[Opening Given records section]

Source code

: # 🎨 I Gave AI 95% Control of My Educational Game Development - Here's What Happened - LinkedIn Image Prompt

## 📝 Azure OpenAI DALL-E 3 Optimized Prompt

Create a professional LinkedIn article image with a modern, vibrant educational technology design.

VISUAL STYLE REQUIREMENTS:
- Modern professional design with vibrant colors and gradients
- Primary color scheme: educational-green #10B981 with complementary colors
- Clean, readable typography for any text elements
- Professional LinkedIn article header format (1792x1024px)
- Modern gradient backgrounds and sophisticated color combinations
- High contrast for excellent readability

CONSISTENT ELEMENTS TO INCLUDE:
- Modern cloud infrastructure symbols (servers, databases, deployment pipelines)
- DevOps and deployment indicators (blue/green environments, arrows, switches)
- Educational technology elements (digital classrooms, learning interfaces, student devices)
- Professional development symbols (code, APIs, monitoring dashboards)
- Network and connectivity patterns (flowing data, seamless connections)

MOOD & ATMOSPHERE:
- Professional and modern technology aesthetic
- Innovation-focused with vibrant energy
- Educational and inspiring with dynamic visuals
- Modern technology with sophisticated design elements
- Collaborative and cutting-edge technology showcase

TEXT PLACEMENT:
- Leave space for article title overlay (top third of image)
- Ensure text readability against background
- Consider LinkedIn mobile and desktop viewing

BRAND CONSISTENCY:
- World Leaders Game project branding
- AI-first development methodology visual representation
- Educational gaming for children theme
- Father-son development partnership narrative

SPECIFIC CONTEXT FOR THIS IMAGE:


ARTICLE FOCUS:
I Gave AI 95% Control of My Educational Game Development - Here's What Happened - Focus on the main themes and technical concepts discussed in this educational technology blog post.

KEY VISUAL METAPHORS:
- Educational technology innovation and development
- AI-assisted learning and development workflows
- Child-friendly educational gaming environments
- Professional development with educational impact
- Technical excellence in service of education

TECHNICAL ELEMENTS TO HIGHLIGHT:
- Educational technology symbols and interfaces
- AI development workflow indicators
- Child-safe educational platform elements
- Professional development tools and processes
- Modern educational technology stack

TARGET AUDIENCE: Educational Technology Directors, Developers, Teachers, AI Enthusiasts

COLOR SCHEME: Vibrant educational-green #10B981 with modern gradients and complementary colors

[Closing Given records section]

Your task:
Without altering a single character, write out every record above.

Answer below:
Source code

: # 🎨 I Gave AI 95% Control of My Educational Game Development - Here's What Happened - LinkedIn Image Prompt

## 📝 Azure OpenAI DALL-E 3 Optimized Prompt

Create a professional LinkedIn article image with a modern, vibrant educational technology design.

VISUAL STYLE REQUIREMENTS:
- Modern professional design with vibrant colors and gradients
- Primary color scheme: educational-green #10B981 with complementary colors
- Clean, readable typography for any text elements
- Professional LinkedIn article header format (1792x1024px)
- Modern gradient backgrounds and sophisticated color combinations
- High contrast for excellent readability

CONSISTENT ELEMENTS TO INCLUDE:
- Modern cloud infrastructure symbols (servers, databases, deployment pipelines)
- DevOps and deployment indicators (blue/green environments, arrows, switches)
- Educational technology elements (digital classrooms, learning interfaces, student devices)
- Professional development symbols (code, APIs, monitoring dashboards)
- Network and connectivity patterns (flowing data, seamless connections)

MOOD & ATMOSPHERE:
- Professional and modern technology aesthetic
- Innovation-focused with vibrant energy
- Educational and inspiring with dynamic visuals
- Modern technology with sophisticated design elements
- Collaborative and cutting-edge technology showcase

TEXT PLACEMENT:
- Leave space for article title overlay (top third of image)
- Ensure text readability against background
- Consider LinkedIn mobile and desktop viewing

BRAND CONSISTENCY:
- World Leaders Game project branding
- AI-first development methodology visual representation
- Educational gaming for children theme
- Father-son development partnership narrative

SPECIFIC CONTEXT FOR THIS IMAGE:


ARTICLE FOCUS:
I Gave AI 95% Control of My Educational Game Development - Here's What Happened - Focus on the main themes and technical concepts discussed in this educational technology blog post.

KEY VISUAL METAPHORS:
- Educational technology innovation and development
- AI-assisted learning and development workflows
- Child-friendly educational gaming environments
- Professional development with educational impact
- Technical excellence in service of education

TECHNICAL ELEMENTS TO HIGHLIGHT:
- Educational technology symbols and interfaces
- AI development workflow indicators
- Child-safe educational platform elements
- Professional development tools and processes
- Modern educational technology stack

TARGET AUDIENCE: Educational Technology Directors, Developers, Teachers, AI Enthusiasts

COLOR SCHEME: Vibrant educational-green #10B981 with modern gradients and complementary colors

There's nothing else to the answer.